**REQUIREMENT:** Print every record below exactly, minus the pictures.

================================

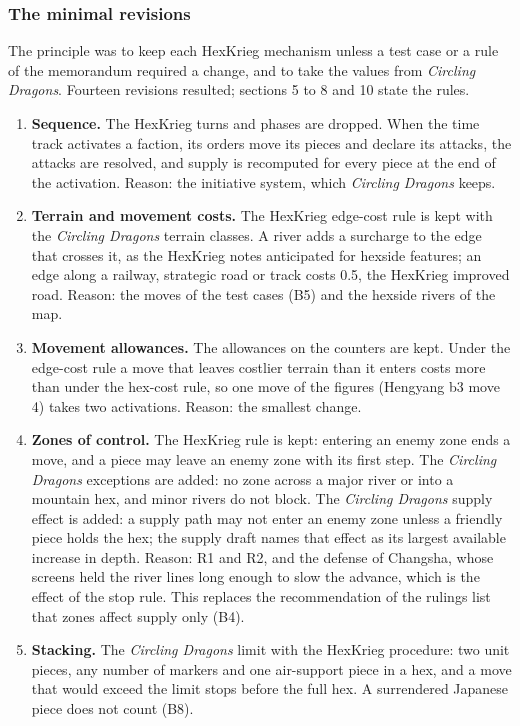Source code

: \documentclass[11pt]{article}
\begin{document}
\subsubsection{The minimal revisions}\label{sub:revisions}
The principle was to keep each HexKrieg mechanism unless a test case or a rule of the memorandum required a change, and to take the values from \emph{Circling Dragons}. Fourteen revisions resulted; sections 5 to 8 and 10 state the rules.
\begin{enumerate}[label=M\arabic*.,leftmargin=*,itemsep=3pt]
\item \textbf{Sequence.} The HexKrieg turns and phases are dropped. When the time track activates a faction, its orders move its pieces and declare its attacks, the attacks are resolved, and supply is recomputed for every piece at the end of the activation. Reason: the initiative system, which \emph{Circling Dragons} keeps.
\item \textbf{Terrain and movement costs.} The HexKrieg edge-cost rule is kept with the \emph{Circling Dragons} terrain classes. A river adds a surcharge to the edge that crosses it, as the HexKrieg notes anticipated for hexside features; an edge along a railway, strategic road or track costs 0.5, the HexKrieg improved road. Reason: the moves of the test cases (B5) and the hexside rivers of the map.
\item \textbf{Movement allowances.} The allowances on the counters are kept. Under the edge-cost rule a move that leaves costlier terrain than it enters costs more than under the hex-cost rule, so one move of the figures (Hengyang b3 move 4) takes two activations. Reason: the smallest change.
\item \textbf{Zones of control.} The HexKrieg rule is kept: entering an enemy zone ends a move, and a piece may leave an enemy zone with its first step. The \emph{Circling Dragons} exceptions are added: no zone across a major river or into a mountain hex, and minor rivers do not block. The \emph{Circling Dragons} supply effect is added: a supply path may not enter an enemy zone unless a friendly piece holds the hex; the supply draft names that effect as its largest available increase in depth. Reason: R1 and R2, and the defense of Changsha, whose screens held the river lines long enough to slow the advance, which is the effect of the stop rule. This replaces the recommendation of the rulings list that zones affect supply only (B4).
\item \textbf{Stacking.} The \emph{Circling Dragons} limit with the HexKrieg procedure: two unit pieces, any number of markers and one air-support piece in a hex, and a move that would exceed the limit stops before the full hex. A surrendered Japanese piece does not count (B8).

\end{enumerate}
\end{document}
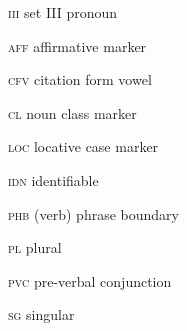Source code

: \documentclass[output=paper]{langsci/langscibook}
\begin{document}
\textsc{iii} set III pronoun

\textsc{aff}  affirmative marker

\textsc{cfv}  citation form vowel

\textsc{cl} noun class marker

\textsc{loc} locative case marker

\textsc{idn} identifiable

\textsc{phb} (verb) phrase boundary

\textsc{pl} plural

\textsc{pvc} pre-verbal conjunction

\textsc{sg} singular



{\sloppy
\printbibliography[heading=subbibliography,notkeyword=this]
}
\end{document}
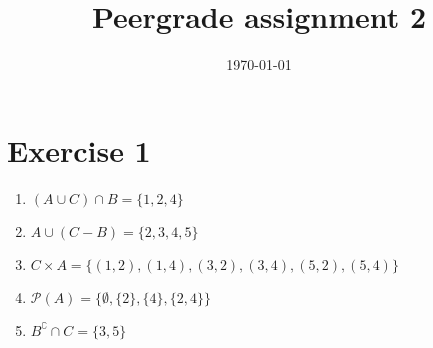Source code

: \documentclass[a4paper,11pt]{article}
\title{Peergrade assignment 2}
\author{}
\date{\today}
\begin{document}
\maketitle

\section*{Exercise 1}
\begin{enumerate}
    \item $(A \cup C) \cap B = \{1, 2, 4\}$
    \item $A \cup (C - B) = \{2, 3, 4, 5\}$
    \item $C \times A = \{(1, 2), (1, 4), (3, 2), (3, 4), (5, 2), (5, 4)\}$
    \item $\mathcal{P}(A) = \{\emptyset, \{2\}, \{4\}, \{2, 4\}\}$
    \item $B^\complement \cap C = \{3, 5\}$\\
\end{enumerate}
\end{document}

================================

**SOLUTION TO THIS TASK:**
Source code

: \documentclass[11pt]{article}
\begin{document}
\subsubsection{The minimal revisions}\label{sub:revisions}
The principle was to keep each HexKrieg mechanism unless a test case or a rule of the memorandum required a change, and to take the values from \emph{Circling Dragons}. Fourteen revisions resulted; sections 5 to 8 and 10 state the rules.
\begin{enumerate}[label=M\arabic*.,leftmargin=*,itemsep=3pt]
\item \textbf{Sequence.} The HexKrieg turns and phases are dropped. When the time track activates a faction, its orders move its pieces and declare its attacks, the attacks are resolved, and supply is recomputed for every piece at the end of the activation. Reason: the initiative system, which \emph{Circling Dragons} keeps.
\item \textbf{Terrain and movement costs.} The HexKrieg edge-cost rule is kept with the \emph{Circling Dragons} terrain classes. A river adds a surcharge to the edge that crosses it, as the HexKrieg notes anticipated for hexside features; an edge along a railway, strategic road or track costs 0.5, the HexKrieg improved road. Reason: the moves of the test cases (B5) and the hexside rivers of the map.
\item \textbf{Movement allowances.} The allowances on the counters are kept. Under the edge-cost rule a move that leaves costlier terrain than it enters costs more than under the hex-cost rule, so one move of the figures (Hengyang b3 move 4) takes two activations. Reason: the smallest change.
\item \textbf{Zones of control.} The HexKrieg rule is kept: entering an enemy zone ends a move, and a piece may leave an enemy zone with its first step. The \emph{Circling Dragons} exceptions are added: no zone across a major river or into a mountain hex, and minor rivers do not block. The \emph{Circling Dragons} supply effect is added: a supply path may not enter an enemy zone unless a friendly piece holds the hex; the supply draft names that effect as its largest available increase in depth. Reason: R1 and R2, and the defense of Changsha, whose screens held the river lines long enough to slow the advance, which is the effect of the stop rule. This replaces the recommendation of the rulings list that zones affect supply only (B4).
\item \textbf{Stacking.} The \emph{Circling Dragons} limit with the HexKrieg procedure: two unit pieces, any number of markers and one air-support piece in a hex, and a move that would exceed the limit stops before the full hex. A surrendered Japanese piece does not count (B8).

\end{enumerate}
\end{document}
Source code

: \documentclass[output=paper]{langsci/langscibook}
\begin{document}
\textsc{iii} set III pronoun

\textsc{aff}  affirmative marker

\textsc{cfv}  citation form vowel

\textsc{cl} noun class marker

\textsc{loc} locative case marker

\textsc{idn} identifiable

\textsc{phb} (verb) phrase boundary

\textsc{pl} plural

\textsc{pvc} pre-verbal conjunction

\textsc{sg} singular



{\sloppy
\printbibliography[heading=subbibliography,notkeyword=this]
}
\end{document}
Source code

: \documentclass[a4paper,11pt]{article}
\title{Peergrade assignment 2}
\author{}
\date{\today}
\begin{document}
\maketitle

\section*{Exercise 1}
\begin{enumerate}
    \item $(A \cup C) \cap B = \{1, 2, 4\}$
    \item $A \cup (C - B) = \{2, 3, 4, 5\}$
    \item $C \times A = \{(1, 2), (1, 4), (3, 2), (3, 4), (5, 2), (5, 4)\}$
    \item $\mathcal{P}(A) = \{\emptyset, \{2\}, \{4\}, \{2, 4\}\}$
    \item $B^\complement \cap C = \{3, 5\}$\\
\end{enumerate}
\end{document}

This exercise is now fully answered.